China appears to be taking its decades-old cold war with Tibet into cyberspace, research by IT security firm AlienVault has revealed.
Researchers discovered a range of spear phishing attacks against a number of Tibetan organisations, apparently from Chinese hackers.
“Our research suggests that the attacks we have been tracking over the last few months are linked to the Kalachakra Initiation, a Tibetan religious festival that took place in early January,” said Jaime Blasco, head of labs with AlienVault.
The spear phishing e-mails are not that sophisticated and feature a Microsoft dot-DOC attachment that exploits a known Office stack overflow vulnerability dating back to last September, which has since been patched by Microsoft, he said.
The researchers said the malware code methodology is not particularly sophisticated, but uses techniques to hide from anti-virus software.
The bad news is that the VirusTotal service – which checks viruses on up to 44 IT security applications – shows that these hiding techniques mean the infection was detected by just two anti-virus suppliers at the time of the attacks, said Blasco.

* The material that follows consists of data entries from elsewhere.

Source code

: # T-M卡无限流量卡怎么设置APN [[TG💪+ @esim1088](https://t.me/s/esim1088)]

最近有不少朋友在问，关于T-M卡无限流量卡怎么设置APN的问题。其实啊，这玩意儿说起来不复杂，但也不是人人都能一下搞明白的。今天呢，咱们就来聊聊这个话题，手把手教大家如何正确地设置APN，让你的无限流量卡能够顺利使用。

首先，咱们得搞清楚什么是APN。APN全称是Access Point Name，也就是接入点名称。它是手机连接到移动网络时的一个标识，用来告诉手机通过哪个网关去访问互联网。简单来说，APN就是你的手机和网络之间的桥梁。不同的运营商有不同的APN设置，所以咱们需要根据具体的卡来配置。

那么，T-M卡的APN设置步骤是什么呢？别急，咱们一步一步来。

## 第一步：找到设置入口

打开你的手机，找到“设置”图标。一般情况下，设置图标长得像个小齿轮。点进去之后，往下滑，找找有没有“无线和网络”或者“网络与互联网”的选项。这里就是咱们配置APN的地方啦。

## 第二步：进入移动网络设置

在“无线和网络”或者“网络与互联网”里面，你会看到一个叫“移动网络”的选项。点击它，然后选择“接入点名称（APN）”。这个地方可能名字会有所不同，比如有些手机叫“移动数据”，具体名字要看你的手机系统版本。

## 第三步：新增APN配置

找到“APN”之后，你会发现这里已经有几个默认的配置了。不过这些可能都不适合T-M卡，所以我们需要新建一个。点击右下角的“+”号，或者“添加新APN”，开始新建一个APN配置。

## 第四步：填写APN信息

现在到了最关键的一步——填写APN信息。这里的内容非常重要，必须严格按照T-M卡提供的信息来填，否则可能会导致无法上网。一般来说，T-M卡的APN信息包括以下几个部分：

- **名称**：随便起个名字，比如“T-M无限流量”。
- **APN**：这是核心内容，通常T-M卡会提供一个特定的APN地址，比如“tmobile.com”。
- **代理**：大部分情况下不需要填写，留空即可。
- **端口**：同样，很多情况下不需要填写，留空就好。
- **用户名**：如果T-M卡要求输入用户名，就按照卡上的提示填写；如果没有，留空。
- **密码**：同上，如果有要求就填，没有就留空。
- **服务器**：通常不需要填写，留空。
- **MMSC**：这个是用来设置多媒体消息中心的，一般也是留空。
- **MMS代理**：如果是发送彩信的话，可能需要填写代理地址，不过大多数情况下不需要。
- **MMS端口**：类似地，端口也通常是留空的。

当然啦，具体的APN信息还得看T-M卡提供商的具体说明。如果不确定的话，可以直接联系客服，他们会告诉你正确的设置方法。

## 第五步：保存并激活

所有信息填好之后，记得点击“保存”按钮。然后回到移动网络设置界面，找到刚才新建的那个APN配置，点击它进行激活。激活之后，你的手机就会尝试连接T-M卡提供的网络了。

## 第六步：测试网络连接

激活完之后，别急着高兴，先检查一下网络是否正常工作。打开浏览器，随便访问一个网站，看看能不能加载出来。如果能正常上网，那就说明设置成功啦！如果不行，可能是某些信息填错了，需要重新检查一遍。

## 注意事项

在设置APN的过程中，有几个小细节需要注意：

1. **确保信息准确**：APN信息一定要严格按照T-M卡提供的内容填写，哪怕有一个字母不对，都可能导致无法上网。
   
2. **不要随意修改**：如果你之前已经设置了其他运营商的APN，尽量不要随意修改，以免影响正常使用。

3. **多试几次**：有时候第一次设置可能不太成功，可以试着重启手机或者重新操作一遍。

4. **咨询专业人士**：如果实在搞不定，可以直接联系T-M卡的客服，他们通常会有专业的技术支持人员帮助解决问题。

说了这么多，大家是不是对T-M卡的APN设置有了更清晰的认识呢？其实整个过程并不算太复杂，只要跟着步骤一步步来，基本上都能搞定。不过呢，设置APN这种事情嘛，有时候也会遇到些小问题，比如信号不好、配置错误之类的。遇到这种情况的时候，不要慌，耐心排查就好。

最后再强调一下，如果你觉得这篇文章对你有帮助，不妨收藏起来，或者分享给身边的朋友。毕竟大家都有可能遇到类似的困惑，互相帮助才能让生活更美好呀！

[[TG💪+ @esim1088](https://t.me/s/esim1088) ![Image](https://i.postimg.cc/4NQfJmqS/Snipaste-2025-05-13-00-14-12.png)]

Analysis of the malware’s internet traffic revealed that it was attempting to communicate with a command-and-control server somewhere in China.
The use of command-and-control servers allows cyber criminals to gain remote control of the machines infected by malware and allows the structure and purpose of the malware program code to be changed remotely, said Blasco.
“This allows the cyber criminals to adapt the infection remotely in response to changing circumstances, such as anti-virus software being updated to search specifically for the malware in question, so starting the entire cat-and-mouse detection process off once again,” he said.